··· Recorded data
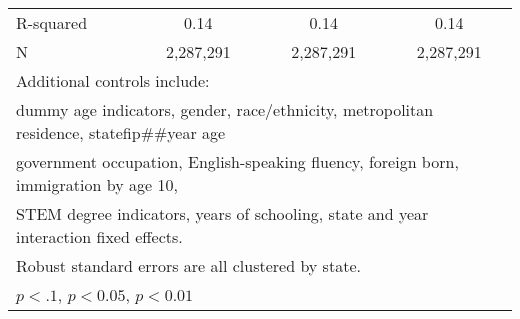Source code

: \begin{table}[htbp]
\begin{tabular}{l*{3}{c}}
R-squared           &        0.14         &        0.14         &        0.14         \\
N                   &   2,287,291         &   2,287,291         &   2,287,291         \\
\bottomrule
\multicolumn{4}{l}{\footnotesize Additional controls include:}\\
\multicolumn{4}{l}{\footnotesize dummy age indicators, gender, race/ethnicity, metropolitan residence, statefip##year age}\\
\multicolumn{4}{l}{\footnotesize government occupation, English-speaking fluency, foreign born, immigration by age 10,}\\
\multicolumn{4}{l}{\footnotesize STEM degree indicators, years of schooling, state and year interaction fixed effects.}\\
\multicolumn{4}{l}{\footnotesize Robust standard errors are all clustered by state.}\\
\multicolumn{4}{l}{\footnotesize \sym{*} \(p<.1\), \sym{**} \(p<0.05\), \sym{***} \(p<0.01\)}\\
\end{tabular}
\end{table}
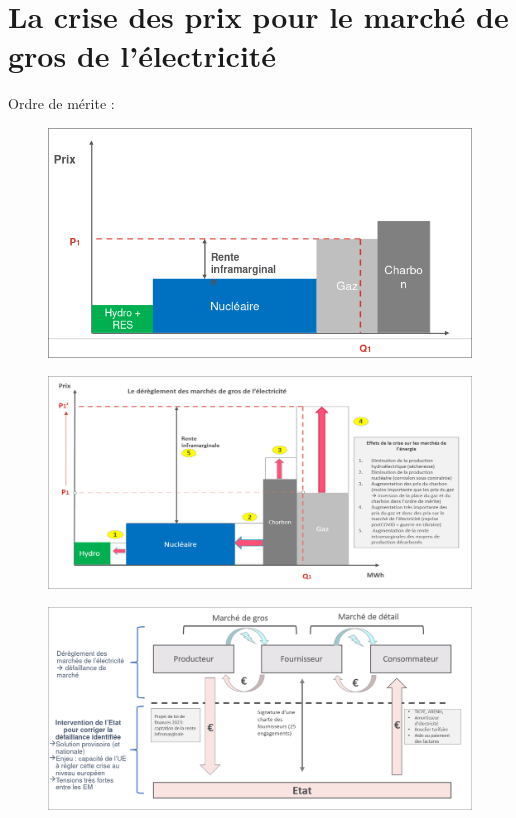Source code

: \section{La crise des prix pour le marché de gros de l'électricité}
Ordre de mérite :
\begin{figure}[hbt!]
    \centering
    \includegraphics[scale=0.5]{Pics/ordre_de_merite.png}
\end{figure}
\begin{figure}[hbt!]
    \centering
    \includegraphics[scale=0.35]{Pics/dereglement_prix_elec.png}
\end{figure}
\newpage
\begin{figure}[hbt!]
    \centering
    \includegraphics[scale=0.3]{Pics/fiscalite_et_surprofits.png}
\end{figure}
······
Exercise objective: Please set down every record exactly as it appears, leaving out the pictures.

Exercise output:
Source code

: \begin{table}[htbp]
\begin{tabular}{l*{3}{c}}
R-squared           &        0.14         &        0.14         &        0.14         \\
N                   &   2,287,291         &   2,287,291         &   2,287,291         \\
\bottomrule
\multicolumn{4}{l}{\footnotesize Additional controls include:}\\
\multicolumn{4}{l}{\footnotesize dummy age indicators, gender, race/ethnicity, metropolitan residence, statefip##year age}\\
\multicolumn{4}{l}{\footnotesize government occupation, English-speaking fluency, foreign born, immigration by age 10,}\\
\multicolumn{4}{l}{\footnotesize STEM degree indicators, years of schooling, state and year interaction fixed effects.}\\
\multicolumn{4}{l}{\footnotesize Robust standard errors are all clustered by state.}\\
\multicolumn{4}{l}{\footnotesize \sym{*} \(p<.1\), \sym{**} \(p<0.05\), \sym{***} \(p<0.01\)}\\
\end{tabular}
\end{table}
Source code

: \section{La crise des prix pour le marché de gros de l'électricité}
Ordre de mérite :
\begin{figure}[hbt!]
    \centering
    \includegraphics[scale=0.5]{Pics/ordre_de_merite.png}
\end{figure}
\begin{figure}[hbt!]
    \centering
    \includegraphics[scale=0.35]{Pics/dereglement_prix_elec.png}
\end{figure}
\newpage
\begin{figure}[hbt!]
    \centering
    \includegraphics[scale=0.3]{Pics/fiscalite_et_surprofits.png}
\end{figure}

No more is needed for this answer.